Stratégie aux échecs — cinq principes pour dépasser le niveau débutant

Ce qui sépare un débutant d’un joueur intermédiaire n’est pas le nombre d’ouvertures mémorisées, mais ce qu’il vérifie avant chaque coup. Ces cinq principes fonctionnent sans apprendre la moindre ouverture par cœur.

1. N’apprenez pas d’ouvertures : visez trois objectifs

Vos dix premiers coups n’ont que trois tâches : occuper le centre avec un pion (e4/d4/e5/d5), développer cavaliers et fous, et roquer pour mettre le roi à l’abri. Terminez ces trois choses avant l’adversaire et vous aurez une bonne position sans connaître la théorie. Développez les cavaliers avant les fous par défaut : le cavalier a des cases évidentes, alors que la meilleure diagonale du fou dépend de la structure de pions.

2. Avant de jouer, demandez ce que menaçait le dernier coup adverse

Au niveau débutant, la plupart des parties se décident non par la stratégie mais par des pièces données gratuitement. Vérifiez deux choses à chaque coup : quelles cases le dernier coup adverse attaque-t-il désormais, et mon coup laisse-t-il une pièce sans défense ? Surveillez surtout les cases d’où un cavalier adverse ferait une fourchette sur votre roi et votre dame (ou une tour). Cette seule habitude supprime l’essentiel des défaites de débutant.

3. Jugez les échanges à la position qui reste, pas au décompte

Les valeurs — pion 1, cavalier et fou 3, tour 5, dame 9 — ne sont qu’un point de départ. Trois éléments les renversent en pratique : quand vous menez au matériel, chaque échange vous aide (et vous nuit si vous êtes en retard) ; échanger votre mauvaise pièce contre leur bonne pièce est un gain même à points égaux ; et une pièce qui défend les cases autour de leur roi vaut plus que sa valeur. Échanger simplement parce qu’une prise est possible est la façon la plus courante de perdre du terrain.

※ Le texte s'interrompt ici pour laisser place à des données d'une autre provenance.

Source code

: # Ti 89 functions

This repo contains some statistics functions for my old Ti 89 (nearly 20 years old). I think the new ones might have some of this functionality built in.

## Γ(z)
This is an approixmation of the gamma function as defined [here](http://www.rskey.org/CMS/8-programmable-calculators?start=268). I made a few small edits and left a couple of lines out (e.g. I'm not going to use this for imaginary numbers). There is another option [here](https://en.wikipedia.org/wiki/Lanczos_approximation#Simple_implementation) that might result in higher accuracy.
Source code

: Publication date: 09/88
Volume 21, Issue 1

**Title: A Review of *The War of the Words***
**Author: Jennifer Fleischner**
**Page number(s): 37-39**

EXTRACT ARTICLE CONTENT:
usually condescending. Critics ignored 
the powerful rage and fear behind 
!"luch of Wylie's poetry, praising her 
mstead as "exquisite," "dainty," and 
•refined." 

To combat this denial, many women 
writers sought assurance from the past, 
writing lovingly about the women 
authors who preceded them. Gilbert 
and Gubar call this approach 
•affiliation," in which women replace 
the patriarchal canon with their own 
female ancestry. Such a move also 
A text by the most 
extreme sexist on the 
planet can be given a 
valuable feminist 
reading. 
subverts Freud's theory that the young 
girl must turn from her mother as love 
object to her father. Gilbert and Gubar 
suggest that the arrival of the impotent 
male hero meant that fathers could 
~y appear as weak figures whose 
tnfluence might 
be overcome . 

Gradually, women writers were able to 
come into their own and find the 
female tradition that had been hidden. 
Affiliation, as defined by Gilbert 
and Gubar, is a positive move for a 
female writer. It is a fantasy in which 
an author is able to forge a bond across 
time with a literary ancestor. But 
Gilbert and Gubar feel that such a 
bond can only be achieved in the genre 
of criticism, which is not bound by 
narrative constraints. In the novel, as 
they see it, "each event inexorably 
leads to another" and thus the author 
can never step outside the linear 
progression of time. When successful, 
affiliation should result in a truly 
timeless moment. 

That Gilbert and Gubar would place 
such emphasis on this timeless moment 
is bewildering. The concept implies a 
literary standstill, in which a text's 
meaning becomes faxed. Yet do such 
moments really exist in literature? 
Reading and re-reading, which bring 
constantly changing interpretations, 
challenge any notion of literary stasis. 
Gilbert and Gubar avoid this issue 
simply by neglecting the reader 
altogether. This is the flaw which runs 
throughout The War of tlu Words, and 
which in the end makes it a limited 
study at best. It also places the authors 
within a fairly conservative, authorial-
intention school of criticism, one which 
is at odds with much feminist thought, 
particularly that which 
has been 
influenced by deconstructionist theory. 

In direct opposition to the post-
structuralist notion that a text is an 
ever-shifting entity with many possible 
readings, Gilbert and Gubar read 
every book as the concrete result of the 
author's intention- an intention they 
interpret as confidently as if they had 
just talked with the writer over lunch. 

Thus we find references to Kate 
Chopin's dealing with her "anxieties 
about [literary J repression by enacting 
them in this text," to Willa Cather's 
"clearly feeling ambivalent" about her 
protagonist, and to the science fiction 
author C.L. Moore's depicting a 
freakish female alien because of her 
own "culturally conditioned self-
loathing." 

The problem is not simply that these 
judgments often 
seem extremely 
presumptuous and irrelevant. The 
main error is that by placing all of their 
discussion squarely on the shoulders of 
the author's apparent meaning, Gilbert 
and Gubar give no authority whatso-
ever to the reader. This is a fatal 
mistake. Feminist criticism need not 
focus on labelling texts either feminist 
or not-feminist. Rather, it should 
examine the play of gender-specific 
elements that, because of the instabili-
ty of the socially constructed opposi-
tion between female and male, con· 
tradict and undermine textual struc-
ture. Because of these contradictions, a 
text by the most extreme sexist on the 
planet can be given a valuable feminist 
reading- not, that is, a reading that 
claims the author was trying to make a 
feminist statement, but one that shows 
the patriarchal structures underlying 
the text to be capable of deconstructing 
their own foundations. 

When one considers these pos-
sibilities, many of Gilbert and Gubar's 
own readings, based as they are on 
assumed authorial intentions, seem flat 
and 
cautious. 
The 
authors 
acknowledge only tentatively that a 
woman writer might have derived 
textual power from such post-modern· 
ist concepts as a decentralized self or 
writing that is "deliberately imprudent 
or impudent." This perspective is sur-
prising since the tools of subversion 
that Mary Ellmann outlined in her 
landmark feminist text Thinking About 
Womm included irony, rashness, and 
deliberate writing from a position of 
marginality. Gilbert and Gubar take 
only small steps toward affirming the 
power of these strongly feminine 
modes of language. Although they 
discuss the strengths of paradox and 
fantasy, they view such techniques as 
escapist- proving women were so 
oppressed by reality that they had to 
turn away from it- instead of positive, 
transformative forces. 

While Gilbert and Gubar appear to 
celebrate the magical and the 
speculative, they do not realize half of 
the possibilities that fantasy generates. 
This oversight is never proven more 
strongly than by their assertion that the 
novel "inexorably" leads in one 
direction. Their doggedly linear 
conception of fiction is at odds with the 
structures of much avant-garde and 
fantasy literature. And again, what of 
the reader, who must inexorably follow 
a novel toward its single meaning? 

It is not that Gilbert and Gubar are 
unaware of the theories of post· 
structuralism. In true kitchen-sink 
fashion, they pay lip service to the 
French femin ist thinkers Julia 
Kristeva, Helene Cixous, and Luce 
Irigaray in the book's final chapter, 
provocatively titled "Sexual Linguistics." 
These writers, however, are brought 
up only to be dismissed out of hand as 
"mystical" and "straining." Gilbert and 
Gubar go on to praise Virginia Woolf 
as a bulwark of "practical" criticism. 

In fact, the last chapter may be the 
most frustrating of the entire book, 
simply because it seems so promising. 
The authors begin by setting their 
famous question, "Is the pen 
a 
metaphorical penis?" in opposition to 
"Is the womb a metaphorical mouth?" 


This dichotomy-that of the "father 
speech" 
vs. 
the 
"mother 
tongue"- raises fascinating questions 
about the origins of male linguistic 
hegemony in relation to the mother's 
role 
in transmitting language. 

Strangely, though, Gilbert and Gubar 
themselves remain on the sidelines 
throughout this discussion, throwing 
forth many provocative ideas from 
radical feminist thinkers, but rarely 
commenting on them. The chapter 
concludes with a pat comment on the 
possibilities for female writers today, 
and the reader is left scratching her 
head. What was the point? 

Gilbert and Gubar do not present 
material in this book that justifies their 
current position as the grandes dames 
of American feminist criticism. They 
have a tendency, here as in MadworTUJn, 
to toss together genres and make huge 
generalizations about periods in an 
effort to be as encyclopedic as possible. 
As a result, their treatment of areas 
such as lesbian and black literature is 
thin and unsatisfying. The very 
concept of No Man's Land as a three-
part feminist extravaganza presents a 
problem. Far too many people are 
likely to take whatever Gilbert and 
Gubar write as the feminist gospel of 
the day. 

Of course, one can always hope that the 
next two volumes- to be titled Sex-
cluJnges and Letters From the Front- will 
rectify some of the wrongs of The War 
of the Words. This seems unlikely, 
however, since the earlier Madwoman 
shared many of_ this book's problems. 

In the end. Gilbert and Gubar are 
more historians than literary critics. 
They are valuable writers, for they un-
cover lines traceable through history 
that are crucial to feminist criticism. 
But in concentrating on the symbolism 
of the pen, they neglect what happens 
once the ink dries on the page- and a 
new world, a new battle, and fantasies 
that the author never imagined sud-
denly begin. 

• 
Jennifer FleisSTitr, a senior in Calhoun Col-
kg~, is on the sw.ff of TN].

4. Cavaliers en position fermée, fous en position ouverte

Cavaliers et fous valent tous deux trois points, mais ils veulent des échiquiers différents. En position fermée où les pions sont bloqués, le cavalier qui saute par-dessus les pièces est meilleur ; en position ouverte où les pions ont été échangés, le fou porte bien plus loin. Le camp qui possède les deux fous cherche donc les échanges qui ouvrent le jeu, tandis que celui aux cavaliers tente de bloquer les pions. Gardez les cavaliers vers le centre : au bord, un cavalier perd la moitié de ses cases.

5. Une fois les pièces échangées, avancez votre roi

Pendant l’ouverture et le milieu de partie, le roi est une faiblesse à cacher ; mais en finale, dames et tours disparues, il devient l’une de vos pièces les plus fortes. Dès qu’il n’y a plus de danger de mat, avancez votre roi vers le centre. Les finales se décident généralement sur la promotion d’un pion, et c’est le roi qui escorte le vôtre et bloque celui de l’adversaire. Laisser son roi au fond en finale, c’est jouer avec une pièce en moins.

Erreurs fréquentes

  • Sortir la dame au deuxième ou troisième coup : l’adversaire développe cavaliers et fous en la chassant, gagnant des temps pendant que vous déplacez une seule pièce.
  • Jouer deux fois la même pièce dans l’ouverture : en principe, chaque coup doit mettre en jeu une pièce nouvelle.
  • Retarder le roque jusqu’à l’ouverture de la position : une fois les pions centraux échangés, un roi non roqué n’est qu’une cible.
  • Prendre un pion d’aile au prix du développement : deux ou trois coups de développement valent plus qu’un pion.
  • Ne calculer que votre attaque : regardez toujours un coup plus loin ce que l’adversaire pourra répondre.